The paper "Chat to chip: large language model based design of arbitrarily shaped metasurfaces" by Zhang et al. presents a novel workflow leveraging large language models (LLMs) for rapid design and spectral prediction of arbitrarily shaped metasurfaces. Traditional metasurface design relies heavily on full-wave electromagnetic simulations (e.g., FDTD), which are computationally expensive and time-consuming, particularly for complex or aperiodic geometries. While deep neural networks (DNNs) have accelerated design by predicting optical responses quickly, they require task-specific architectures and extensive hyperparameter tuning for each new optical function, limiting accessibility.

This work demonstrates that LLMs, pre-trained on large text corpora and fine-tuned with relatively small photonics datasets, can effectively replace bespoke DNNs for metasurface design without architectural modifications. Arbitrarily shaped meta-atoms are parameterized via 4×4 control-point grids, converted into token sequences input to LLMs. The authors fine-tune the Meta-Llama-3.1-8B model using low-rank adaptation (LoRA) to map between geometric tokens and transmission spectra sampled over 31 wavelengths. This approach recasts forward optical prediction as a natural language sequence completion problem, enabling rapid spectral inference consistent with FDTD simulation results.

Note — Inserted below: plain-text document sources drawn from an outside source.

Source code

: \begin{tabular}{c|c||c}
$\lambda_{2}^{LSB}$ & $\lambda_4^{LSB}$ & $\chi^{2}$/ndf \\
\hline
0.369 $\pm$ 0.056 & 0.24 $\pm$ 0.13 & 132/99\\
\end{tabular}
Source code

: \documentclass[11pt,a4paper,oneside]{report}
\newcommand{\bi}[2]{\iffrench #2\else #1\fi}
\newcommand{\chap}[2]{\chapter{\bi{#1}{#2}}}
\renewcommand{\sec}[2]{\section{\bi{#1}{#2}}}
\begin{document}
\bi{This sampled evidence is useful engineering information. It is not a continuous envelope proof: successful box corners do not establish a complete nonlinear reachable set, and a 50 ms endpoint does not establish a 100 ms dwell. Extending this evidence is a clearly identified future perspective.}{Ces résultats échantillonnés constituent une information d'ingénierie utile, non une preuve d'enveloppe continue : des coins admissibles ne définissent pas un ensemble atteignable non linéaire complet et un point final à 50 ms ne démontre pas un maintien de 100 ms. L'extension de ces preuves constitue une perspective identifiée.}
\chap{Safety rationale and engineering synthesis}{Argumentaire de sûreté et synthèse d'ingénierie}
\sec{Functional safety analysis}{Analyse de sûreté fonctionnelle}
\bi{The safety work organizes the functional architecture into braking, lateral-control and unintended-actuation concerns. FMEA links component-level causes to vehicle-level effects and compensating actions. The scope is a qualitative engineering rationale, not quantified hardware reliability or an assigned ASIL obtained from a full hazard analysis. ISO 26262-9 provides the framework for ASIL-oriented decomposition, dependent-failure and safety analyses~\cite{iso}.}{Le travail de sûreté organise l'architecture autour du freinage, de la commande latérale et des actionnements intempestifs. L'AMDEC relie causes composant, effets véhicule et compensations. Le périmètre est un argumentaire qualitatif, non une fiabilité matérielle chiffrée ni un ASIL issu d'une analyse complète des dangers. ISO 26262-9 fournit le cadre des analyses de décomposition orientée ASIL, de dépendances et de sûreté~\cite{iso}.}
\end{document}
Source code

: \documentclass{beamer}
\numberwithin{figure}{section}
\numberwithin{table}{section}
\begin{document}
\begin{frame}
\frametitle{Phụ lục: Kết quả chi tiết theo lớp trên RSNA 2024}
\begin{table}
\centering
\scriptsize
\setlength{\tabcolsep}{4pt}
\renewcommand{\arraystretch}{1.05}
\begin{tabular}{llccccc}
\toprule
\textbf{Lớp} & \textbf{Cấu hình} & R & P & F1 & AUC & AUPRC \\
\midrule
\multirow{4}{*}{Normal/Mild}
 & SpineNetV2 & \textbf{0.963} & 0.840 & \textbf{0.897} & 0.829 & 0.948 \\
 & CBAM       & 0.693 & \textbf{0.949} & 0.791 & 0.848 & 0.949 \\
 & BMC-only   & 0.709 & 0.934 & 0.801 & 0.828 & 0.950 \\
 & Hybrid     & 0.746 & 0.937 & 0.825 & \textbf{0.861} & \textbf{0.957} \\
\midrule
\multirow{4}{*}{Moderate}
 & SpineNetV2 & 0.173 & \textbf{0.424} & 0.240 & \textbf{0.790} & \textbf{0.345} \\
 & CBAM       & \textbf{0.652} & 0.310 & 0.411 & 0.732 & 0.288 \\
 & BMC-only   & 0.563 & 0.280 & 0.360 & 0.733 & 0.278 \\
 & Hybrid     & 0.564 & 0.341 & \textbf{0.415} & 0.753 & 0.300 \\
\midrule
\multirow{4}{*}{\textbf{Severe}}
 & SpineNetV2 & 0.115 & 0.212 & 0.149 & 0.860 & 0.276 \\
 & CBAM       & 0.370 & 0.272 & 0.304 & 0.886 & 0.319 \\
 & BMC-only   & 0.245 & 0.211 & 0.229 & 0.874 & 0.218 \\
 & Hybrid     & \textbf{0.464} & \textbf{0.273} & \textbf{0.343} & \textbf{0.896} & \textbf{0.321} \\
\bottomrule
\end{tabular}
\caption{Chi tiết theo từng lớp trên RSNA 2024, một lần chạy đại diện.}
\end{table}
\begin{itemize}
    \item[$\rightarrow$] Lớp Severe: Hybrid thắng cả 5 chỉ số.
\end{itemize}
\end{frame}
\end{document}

They further exploit LLM stochasticity for inverse design, addressing the ill-posed many-to-one mapping challenge by prompting the model with target spectra to generate candidate meta-atom control grids. Benchmarking across 11 open-weight LLMs reveals that mid-sized models (~7–9B parameters) achieve good accuracy-to-cost trade-offs, with architecture and tokenizer design often more impactful than mere parameter count. Reasoning-focused LLMs proved less effective for strict numerical prediction due to conversational detours.

Overall, the study advances a "chat-to-chip" paradigm linking natural language interaction with nanophotonic device modeling. It opens a low-barrier, flexible route to accelerate metasurface design, bypassing cumbersome DNN engineering. The work establishes LLMs as practical tools for both forward and inverse design of complex, freeform metasurfaces, promising widespread applicability and facilitating rapid prototyping with modest consumer-grade GPUs. Supplementary materials and detailed benchmarks provide valuable baselines for future LLM-driven photonics research and applications.